The former chancellor is reportedly seeking 5 million euros in the long-running lawsuit. The book, and the case, stem from a falling-out the chancellor had with the co-author, formerly his sanctioned biographer.
Helmut Kohl is seeking 5 million euros ($5.3 million) in damages in the lawsuit over the publication of his recent ghostwritten memoir, according to German news magazine "Der Spiegel."
The book, titled "Legacy: The Kohl Protocol," was co-written by the chancellor's former ghostwriter, Heribert Schwan. It contains interviews with Kohl conducted by the journalist over the course of 10 years - including some comments Kohl considers damaging to other politicians and acquaintances.
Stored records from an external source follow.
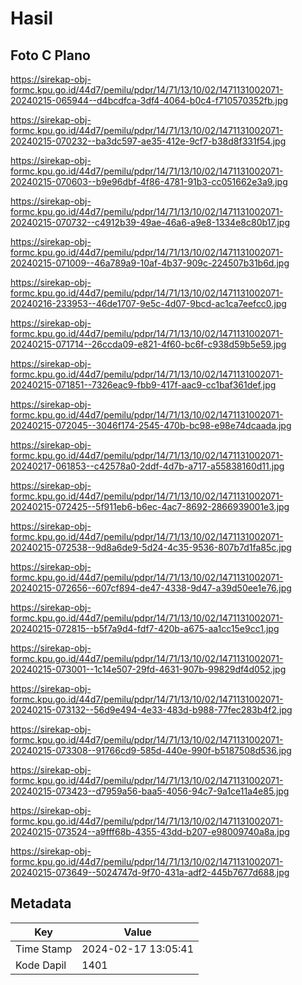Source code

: # Hasil

## Foto C Plano

https://sirekap-obj-formc.kpu.go.id/44d7/pemilu/pdpr/14/71/13/10/02/1471131002071-20240215-065944--d4bcdfca-3df4-4064-b0c4-f710570352fb.jpg

https://sirekap-obj-formc.kpu.go.id/44d7/pemilu/pdpr/14/71/13/10/02/1471131002071-20240215-070232--ba3dc597-ae35-412e-9cf7-b38d8f331f54.jpg

https://sirekap-obj-formc.kpu.go.id/44d7/pemilu/pdpr/14/71/13/10/02/1471131002071-20240215-070603--b9e96dbf-4f86-4781-91b3-cc051662e3a9.jpg

https://sirekap-obj-formc.kpu.go.id/44d7/pemilu/pdpr/14/71/13/10/02/1471131002071-20240215-070732--c4912b39-49ae-46a6-a9e8-1334e8c80b17.jpg

https://sirekap-obj-formc.kpu.go.id/44d7/pemilu/pdpr/14/71/13/10/02/1471131002071-20240215-071009--46a789a9-10af-4b37-909c-224507b31b6d.jpg

https://sirekap-obj-formc.kpu.go.id/44d7/pemilu/pdpr/14/71/13/10/02/1471131002071-20240216-233953--46de1707-9e5c-4d07-9bcd-ac1ca7eefcc0.jpg

https://sirekap-obj-formc.kpu.go.id/44d7/pemilu/pdpr/14/71/13/10/02/1471131002071-20240215-071714--26ccda09-e821-4f60-bc6f-c938d59b5e59.jpg

https://sirekap-obj-formc.kpu.go.id/44d7/pemilu/pdpr/14/71/13/10/02/1471131002071-20240215-071851--7326eac9-fbb9-417f-aac9-cc1baf361def.jpg

https://sirekap-obj-formc.kpu.go.id/44d7/pemilu/pdpr/14/71/13/10/02/1471131002071-20240215-072045--3046f174-2545-470b-bc98-e98e74dcaada.jpg

https://sirekap-obj-formc.kpu.go.id/44d7/pemilu/pdpr/14/71/13/10/02/1471131002071-20240217-061853--c42578a0-2ddf-4d7b-a717-a55838160d11.jpg

https://sirekap-obj-formc.kpu.go.id/44d7/pemilu/pdpr/14/71/13/10/02/1471131002071-20240215-072425--5f911eb6-b6ec-4ac7-8692-2866939001e3.jpg

https://sirekap-obj-formc.kpu.go.id/44d7/pemilu/pdpr/14/71/13/10/02/1471131002071-20240215-072538--9d8a6de9-5d24-4c35-9536-807b7d1fa85c.jpg

https://sirekap-obj-formc.kpu.go.id/44d7/pemilu/pdpr/14/71/13/10/02/1471131002071-20240215-072656--607cf894-de47-4338-9d47-a39d50ee1e76.jpg

https://sirekap-obj-formc.kpu.go.id/44d7/pemilu/pdpr/14/71/13/10/02/1471131002071-20240215-072815--b5f7a9d4-fdf7-420b-a675-aa1cc15e9cc1.jpg

https://sirekap-obj-formc.kpu.go.id/44d7/pemilu/pdpr/14/71/13/10/02/1471131002071-20240215-073001--1c14e507-29fd-4631-907b-99829df4d052.jpg

https://sirekap-obj-formc.kpu.go.id/44d7/pemilu/pdpr/14/71/13/10/02/1471131002071-20240215-073132--56d9e494-4e33-483d-b988-77fec283b4f2.jpg

https://sirekap-obj-formc.kpu.go.id/44d7/pemilu/pdpr/14/71/13/10/02/1471131002071-20240215-073308--91766cd9-585d-440e-990f-b5187508d536.jpg

https://sirekap-obj-formc.kpu.go.id/44d7/pemilu/pdpr/14/71/13/10/02/1471131002071-20240215-073423--d7959a56-baa5-4056-94c7-9a1ce11a4e85.jpg

https://sirekap-obj-formc.kpu.go.id/44d7/pemilu/pdpr/14/71/13/10/02/1471131002071-20240215-073524--a9fff68b-4355-43dd-b207-e98009740a8a.jpg

https://sirekap-obj-formc.kpu.go.id/44d7/pemilu/pdpr/14/71/13/10/02/1471131002071-20240215-073649--5024747d-9f70-431a-adf2-445b7677d688.jpg


## Metadata

| Key        | Value               |
| ---------- | ------------------- |
| Time Stamp | 2024-02-17 13:05:41 |
| Kode Dapil | 1401                |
The city of Cologne's main court in May declared those quotes illegal, and the first edition of the book was pulled from the shelves.
Now, Spiegel reports that Kohl's lawyers are demanding at least 5 million euros ($5.3 million) in damages from Schwan and Tilman Jens, his co-author, as well as the book's publisher, Random House.
Schwan, a long-time friend of the former chancellor, published three volumes of his memoirs over the past several years, but before the fourth and final volume was published, the two had a falling-out. Schwan subsequently co-wrote "Legacy," using the material earmarked for the final volume, spurring the current controversy.